Let’s get one thing straight – Willis Earl Beal sounds absolutely bugger all like Tom Waits. I mean not one jot. So it is a bone of contention for me that all and sundry seem to be forever comparing the two. Beal himself may have uttered something at some point about how he has great admiration for the creativity and longevity of the inimitable Californian, and admittedly did say he would like to be remembered as “the black Tom Waits”, but in terms of the music and the frequently pinpointed vocal style, well, he sounds as much like Tom Waits as Geoff Capes looks like Emu.
I wanted to get that cleared up, because I don’t want any Waits fans to be ensnared in the same trap I fell into – thinking “I should love this then”, and expecting some rowdy, raspy, off-the-cuff scatting, or a dramatic cinemascope coupled with lyrics that are humorous, bewildering, paranoid, hard hitting or heartbreaking.
There is none of that here. If you want a reference point, Beal’s sound is closer to that of Otis Redding or perhaps even Al Jarreau. The only vaguely comparable thing, in fact, is that most of the music on offer here is of the same kind of bleary eyed solitude that permeated much of Waits’ earlier work.

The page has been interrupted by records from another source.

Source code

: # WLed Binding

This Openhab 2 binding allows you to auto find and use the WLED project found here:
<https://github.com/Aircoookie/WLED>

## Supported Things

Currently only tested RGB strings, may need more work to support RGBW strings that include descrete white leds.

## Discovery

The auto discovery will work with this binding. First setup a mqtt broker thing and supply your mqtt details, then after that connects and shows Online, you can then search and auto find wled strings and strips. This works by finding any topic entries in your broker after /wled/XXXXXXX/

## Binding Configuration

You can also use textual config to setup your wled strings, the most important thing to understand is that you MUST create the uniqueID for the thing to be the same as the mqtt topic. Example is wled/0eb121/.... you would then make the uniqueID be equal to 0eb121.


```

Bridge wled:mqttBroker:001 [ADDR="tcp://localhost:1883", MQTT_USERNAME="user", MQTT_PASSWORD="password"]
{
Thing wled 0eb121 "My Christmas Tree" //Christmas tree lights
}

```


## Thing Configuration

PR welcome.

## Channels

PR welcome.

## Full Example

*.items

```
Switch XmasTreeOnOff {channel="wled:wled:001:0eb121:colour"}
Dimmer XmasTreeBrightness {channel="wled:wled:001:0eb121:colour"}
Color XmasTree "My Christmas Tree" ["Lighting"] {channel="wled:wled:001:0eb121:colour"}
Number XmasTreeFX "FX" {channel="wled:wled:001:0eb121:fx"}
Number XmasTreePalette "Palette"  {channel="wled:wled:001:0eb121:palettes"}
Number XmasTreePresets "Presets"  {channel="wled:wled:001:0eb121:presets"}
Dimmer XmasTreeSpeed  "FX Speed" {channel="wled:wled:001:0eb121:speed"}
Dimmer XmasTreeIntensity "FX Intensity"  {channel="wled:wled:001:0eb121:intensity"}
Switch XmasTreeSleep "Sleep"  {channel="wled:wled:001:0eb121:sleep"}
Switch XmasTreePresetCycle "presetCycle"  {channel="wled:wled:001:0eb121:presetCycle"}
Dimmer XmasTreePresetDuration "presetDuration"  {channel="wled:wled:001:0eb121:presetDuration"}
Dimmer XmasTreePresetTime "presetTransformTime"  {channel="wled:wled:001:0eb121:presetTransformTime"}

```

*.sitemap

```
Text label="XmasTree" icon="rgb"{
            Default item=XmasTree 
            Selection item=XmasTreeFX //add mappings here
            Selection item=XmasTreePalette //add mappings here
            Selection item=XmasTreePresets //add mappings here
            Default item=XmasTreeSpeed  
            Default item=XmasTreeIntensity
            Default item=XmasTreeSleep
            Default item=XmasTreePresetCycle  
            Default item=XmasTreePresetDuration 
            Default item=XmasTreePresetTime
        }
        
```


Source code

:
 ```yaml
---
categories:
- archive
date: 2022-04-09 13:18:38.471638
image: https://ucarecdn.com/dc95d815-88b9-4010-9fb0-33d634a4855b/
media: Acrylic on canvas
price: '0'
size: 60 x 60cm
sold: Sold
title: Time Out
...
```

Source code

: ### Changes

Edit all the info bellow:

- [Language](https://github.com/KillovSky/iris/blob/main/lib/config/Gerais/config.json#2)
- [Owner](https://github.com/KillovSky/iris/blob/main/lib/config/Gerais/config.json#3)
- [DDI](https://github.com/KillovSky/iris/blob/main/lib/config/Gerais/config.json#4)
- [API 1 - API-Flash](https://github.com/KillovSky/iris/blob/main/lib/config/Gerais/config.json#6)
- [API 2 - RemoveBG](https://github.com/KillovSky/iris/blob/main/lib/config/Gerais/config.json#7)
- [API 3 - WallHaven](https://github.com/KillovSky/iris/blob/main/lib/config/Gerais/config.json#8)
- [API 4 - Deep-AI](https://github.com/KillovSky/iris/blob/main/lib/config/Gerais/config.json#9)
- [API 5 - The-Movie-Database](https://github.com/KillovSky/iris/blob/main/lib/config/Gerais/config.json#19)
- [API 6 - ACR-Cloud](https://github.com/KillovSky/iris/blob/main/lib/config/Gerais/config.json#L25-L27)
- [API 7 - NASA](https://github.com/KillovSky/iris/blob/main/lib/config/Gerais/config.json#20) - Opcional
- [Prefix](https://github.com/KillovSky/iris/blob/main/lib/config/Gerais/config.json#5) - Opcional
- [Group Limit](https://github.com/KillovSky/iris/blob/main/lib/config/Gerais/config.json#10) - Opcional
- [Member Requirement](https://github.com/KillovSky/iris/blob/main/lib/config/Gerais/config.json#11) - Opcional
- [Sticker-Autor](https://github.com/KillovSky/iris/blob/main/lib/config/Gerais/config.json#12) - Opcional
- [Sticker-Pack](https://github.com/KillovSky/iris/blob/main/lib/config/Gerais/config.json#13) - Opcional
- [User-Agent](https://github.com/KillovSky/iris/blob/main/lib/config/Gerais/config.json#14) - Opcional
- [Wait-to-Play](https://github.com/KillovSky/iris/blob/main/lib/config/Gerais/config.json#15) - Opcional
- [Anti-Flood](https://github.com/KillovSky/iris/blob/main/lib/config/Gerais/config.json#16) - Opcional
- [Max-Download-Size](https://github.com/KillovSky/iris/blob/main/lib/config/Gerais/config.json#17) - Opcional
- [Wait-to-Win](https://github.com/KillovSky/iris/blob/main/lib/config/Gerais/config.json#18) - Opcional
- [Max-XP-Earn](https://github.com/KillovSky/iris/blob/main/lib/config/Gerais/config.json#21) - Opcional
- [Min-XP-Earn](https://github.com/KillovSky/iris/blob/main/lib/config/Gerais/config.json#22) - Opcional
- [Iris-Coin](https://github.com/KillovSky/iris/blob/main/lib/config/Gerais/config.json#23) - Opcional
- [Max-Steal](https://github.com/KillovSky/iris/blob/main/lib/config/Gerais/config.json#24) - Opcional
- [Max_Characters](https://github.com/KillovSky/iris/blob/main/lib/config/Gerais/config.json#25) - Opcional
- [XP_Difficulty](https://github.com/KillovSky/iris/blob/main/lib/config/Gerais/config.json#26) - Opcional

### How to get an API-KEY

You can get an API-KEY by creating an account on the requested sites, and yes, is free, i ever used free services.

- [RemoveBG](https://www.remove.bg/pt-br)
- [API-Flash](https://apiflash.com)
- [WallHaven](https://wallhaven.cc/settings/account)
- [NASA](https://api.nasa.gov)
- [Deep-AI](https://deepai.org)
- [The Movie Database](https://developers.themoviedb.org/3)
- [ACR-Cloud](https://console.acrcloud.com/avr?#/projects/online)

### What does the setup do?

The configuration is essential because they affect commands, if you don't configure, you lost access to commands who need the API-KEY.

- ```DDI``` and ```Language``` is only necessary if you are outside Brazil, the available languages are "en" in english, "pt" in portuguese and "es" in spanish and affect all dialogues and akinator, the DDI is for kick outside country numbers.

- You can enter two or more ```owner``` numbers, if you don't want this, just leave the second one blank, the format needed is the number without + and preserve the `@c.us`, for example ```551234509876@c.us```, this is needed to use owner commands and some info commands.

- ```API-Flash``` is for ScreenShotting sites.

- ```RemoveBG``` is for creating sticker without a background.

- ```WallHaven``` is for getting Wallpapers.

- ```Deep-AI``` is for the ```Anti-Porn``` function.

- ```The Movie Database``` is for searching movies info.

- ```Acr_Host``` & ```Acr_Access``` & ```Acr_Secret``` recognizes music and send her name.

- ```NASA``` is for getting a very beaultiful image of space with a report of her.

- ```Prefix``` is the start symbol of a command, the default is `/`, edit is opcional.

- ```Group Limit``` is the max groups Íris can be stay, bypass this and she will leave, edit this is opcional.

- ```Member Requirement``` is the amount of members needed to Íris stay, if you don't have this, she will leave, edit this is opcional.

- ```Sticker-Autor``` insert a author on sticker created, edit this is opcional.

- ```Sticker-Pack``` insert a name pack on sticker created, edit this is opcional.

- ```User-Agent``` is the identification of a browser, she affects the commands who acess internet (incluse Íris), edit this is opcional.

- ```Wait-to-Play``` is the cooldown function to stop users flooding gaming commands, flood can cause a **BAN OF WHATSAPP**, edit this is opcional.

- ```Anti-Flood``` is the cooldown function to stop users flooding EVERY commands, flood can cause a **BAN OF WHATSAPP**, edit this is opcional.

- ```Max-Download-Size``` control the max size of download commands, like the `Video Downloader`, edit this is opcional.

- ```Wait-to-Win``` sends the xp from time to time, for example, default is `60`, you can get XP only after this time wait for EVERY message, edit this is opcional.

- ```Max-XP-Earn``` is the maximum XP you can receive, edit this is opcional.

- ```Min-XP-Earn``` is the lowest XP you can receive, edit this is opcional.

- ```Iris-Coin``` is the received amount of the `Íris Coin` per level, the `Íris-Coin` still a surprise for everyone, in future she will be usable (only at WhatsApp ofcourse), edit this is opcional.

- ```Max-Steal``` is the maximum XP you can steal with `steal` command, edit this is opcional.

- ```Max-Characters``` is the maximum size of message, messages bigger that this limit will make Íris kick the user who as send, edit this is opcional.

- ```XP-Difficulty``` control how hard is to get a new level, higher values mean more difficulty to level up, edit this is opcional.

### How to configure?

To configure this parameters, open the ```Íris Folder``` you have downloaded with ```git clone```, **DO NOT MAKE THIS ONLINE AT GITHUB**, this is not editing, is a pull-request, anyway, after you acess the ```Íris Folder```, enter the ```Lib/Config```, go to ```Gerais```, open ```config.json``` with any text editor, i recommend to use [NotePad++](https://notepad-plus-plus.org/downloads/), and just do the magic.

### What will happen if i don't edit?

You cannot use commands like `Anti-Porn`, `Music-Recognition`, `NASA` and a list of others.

This is not a record that teenagers will be running joyfully to their mates’ houses to share, and neither is it likely to find a mainstream, adult audience. No, this type of album requires patience and effort from the listener, despite its easy soul tendencies, which for the most part, all segues smoothly together at its confluence. ‘Like A Box’ is the only one that breaks the relative sedateness with a meaty, beaty glide through heavenly synths before returning to the same gentle zephyr that is as much of a digression as the rest of ‘Noctunes‘ will permit.
This album is perhaps better delved into here and there – playing it in full, after all, has frequently resulted in me thinking “Oh get ON with it” -but ‘Noctunes‘, nevertheless, does have something of a soothing quality that is hard not to admire.